(Records contained in a dataset)
★ ★ ★ ★ ★

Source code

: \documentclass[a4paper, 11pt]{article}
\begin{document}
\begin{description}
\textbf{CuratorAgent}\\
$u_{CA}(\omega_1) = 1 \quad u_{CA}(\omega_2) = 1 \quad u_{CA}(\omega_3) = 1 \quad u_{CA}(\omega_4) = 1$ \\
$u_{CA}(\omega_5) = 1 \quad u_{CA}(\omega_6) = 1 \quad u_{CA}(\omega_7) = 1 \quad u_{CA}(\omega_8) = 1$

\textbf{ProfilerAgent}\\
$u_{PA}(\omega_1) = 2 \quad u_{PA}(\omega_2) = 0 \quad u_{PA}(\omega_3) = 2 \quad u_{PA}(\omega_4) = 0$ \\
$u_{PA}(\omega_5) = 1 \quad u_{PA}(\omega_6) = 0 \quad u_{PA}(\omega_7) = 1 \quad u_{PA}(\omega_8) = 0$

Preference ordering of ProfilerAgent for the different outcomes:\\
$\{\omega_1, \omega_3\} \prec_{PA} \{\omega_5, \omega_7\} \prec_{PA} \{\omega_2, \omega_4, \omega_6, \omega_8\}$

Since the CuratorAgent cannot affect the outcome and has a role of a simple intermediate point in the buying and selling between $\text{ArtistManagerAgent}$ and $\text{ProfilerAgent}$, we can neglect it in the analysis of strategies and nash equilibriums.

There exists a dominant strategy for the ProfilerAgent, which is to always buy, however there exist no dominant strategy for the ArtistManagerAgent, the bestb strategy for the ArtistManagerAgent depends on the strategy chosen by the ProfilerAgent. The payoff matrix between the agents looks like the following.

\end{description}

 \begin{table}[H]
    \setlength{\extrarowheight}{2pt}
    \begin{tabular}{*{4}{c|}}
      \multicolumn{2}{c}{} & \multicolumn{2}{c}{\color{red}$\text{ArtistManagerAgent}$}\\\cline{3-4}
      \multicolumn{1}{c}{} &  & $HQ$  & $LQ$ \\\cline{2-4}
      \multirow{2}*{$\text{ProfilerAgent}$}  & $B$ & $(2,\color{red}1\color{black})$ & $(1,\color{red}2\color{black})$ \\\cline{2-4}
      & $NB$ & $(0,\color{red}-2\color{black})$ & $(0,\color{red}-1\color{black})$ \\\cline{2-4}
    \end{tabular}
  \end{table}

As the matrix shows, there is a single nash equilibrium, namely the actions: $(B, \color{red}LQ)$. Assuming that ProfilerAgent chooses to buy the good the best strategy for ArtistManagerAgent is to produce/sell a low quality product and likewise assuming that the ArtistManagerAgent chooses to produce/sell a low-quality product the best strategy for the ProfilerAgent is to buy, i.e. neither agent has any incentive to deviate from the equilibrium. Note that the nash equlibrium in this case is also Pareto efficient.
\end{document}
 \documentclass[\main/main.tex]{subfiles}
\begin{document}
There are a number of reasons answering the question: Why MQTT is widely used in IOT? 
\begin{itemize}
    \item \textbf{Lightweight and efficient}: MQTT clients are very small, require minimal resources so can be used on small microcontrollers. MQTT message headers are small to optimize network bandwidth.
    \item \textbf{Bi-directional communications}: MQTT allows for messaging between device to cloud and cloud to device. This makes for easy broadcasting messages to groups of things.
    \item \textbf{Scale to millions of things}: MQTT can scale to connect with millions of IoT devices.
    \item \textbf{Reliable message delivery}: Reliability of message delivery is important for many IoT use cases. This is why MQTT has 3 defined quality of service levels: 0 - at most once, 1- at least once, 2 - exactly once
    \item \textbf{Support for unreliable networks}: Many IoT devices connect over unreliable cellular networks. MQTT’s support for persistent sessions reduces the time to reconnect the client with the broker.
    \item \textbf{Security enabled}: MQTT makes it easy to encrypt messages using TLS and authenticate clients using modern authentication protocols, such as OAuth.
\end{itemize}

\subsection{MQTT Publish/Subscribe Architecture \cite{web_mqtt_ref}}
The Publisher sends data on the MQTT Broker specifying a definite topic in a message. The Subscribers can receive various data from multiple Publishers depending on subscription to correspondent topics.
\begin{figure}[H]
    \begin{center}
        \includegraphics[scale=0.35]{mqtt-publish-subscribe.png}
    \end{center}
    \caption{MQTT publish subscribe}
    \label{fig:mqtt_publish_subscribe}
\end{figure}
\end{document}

★ ★ ★ ★ ★

Exercise >> Every line above that includes the string "easy" needs to be copied.

Problem solution >>
    \item \textbf{Bi-directional communications}: MQTT allows for messaging between device to cloud and cloud to device. This makes for easy broadcasting messages to groups of things.
    \item \textbf{Security enabled}: MQTT makes it easy to encrypt messages using TLS and authenticate clients using modern authentication protocols, such as OAuth.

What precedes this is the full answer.